World Meteorological Day is celebrated each year on 23 March. It's an opportunity to recognise the essential daily contributions that national weather and water agencies make. It's also a time to consider how global cooperation helps us deliver our local services.

Video: Watch this short video to find out more about how global collaboration supports local forecasts and warnings.

Working with Pacific partners to improve observations

Australia has committed to supporting the Weather Ready Pacific initiative under the Pacific Meteorological Council. This project will enhance early warning systems and increase climate resilience in the Pacific region.

We'll provide the technical guidance and advice that the Pacific needs to improve its infrastructure, systems and training. This will make every nation in the region safer from severe weather.

'Severe weather events have devastating impacts on Pacific Island communities. It causes loss of life and damage to homes and infrastructure, agricultural lands, livelihoods, and economies,' General Manager of International Development, Dr Andrew Jones said.

'Communities are more vulnerable to extreme events as climate change increases their intensity and frequency.'

Three people looking equipment in a grassy area.

Image: Weather Ready Pacific in action: Vanuatu Meteorology staff with observations equipment at Bauerfield International Airport in Port Vila.

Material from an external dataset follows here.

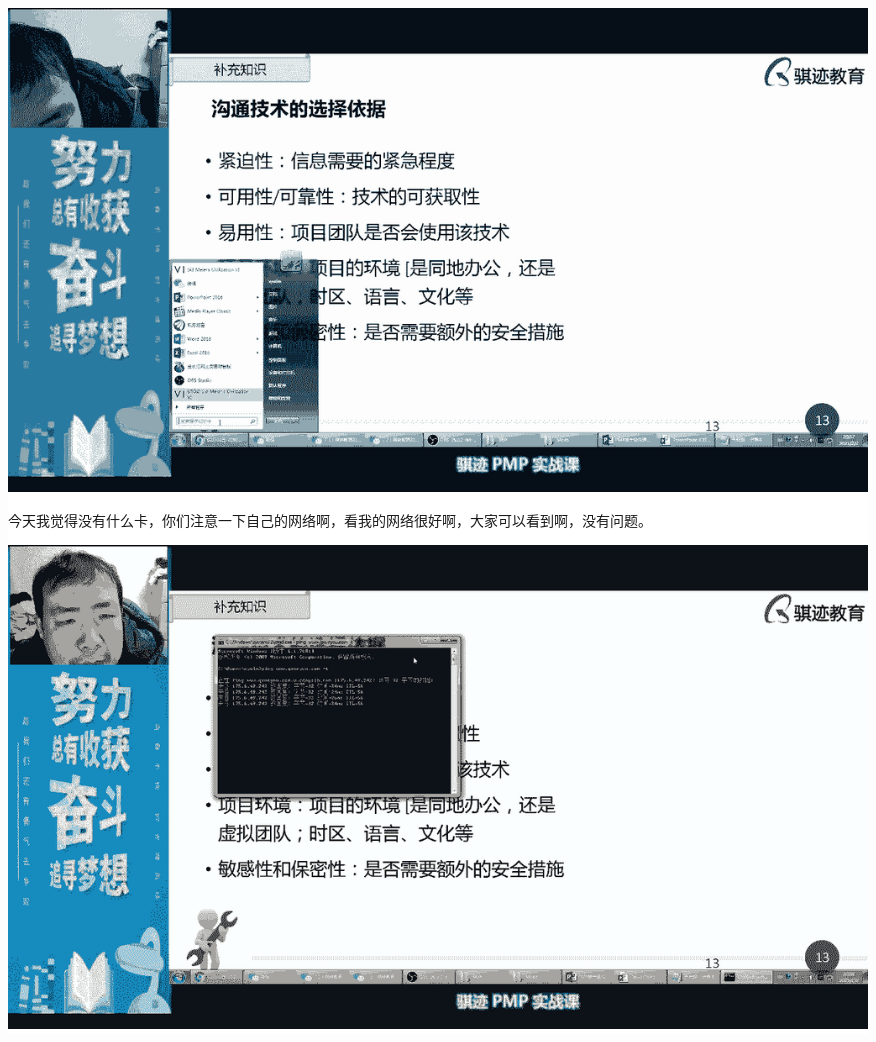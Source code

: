![](img/14570385048569913aefafdbab260732_23.png)

今天我觉得没有什么卡，你们注意一下自己的网络啊，看我的网络很好啊，大家可以看到啊，没有问题。

![](img/14570385048569913aefafdbab260732_25.png)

The Bureau has been a member of the World Meteorological Organization since its establishment in 1950. One of our roles is as a peer advisor in the Systematic Observations Financing Facility (SOFF).

We partner with key meteorological agencies in the Pacific region – Fiji, Kiribati, Samoa and the Solomon Islands. We bring our world-leading capabilities to help design solutions to support the safety, security and livelihoods of our neighbours.

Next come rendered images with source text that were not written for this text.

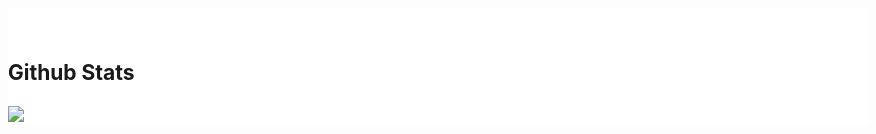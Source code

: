 </div>  

<br/>  


## Github Stats  


<img src="https://github-readme-stats.vercel.app/api?username=askarf&show_icons=true&count_private=true&hide_border=true)https://github-readme-stats.vercel.app/api?username=askarf&show_icons=true&count_private=true&hide_border=true" align="left" style="width: 100%" />


<br/>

The SOFF project focuses on funding improvements to atmospheric and marine observations. These are a fundamental element to improving weather and climate services, and early warnings for all.

Three men sign a document at a conference podium while another man looks on.

Image: Bureau CEO Dr Andrew Johnson signs the SOFF agreement at the World Meteorological Organization in Geneva, Switzerland

Sharing satellites

Surrounded by vast expanses of ocean, Australia relies on observations from land, oceans and satellites to observe the weather over this enormous region. This includes observations from other nations.

Thanks to our World Meteorological Organization membership, we have free access to data from around 30 satellites, operated by Europe, the US, Japan, India, and others.

'The Bureau has an especially close relationship with the Japan Meteorological Agency which goes back decades,' Agnes Lane, National Space Mission for Earth Observations program manager said.

'We receive data from Japan's Himawari satellite every 10 minutes. But as part of a special arrangement with Japan, we can also request data every two and a half minutes. We use this during natural disasters – not just for Australia but for the whole Pacific region.'

The Bureau uses satellite data from our international partners for weather forecasts and warnings, as well as in the advice we provide to the Australian community and emergency services every day.

Our meteorologists also provide tailored advice to key stakeholders. These include the aviation and maritime sectors, state emergency services and cultural events, such as sport and festivals.

A man working at a computer, with multiple screens showing data and tennis matches.

Image: Senior meteorologist Keris Arndt providing forecast advice at the Australian Open in January 2023.

Each year, we deliver approximately 700,000 public forecast services, 1.98 million aviation forecast products, more than 500,000 climate graphs and charts, 175,000 marine safety broadcasts and 19,000 weather and ocean warnings.

Since July 2021, we've issued more than 6200 flood products and 6000 thunderstorm and severe weather warnings. We've also delivered hundreds of briefings to our emergency service partners.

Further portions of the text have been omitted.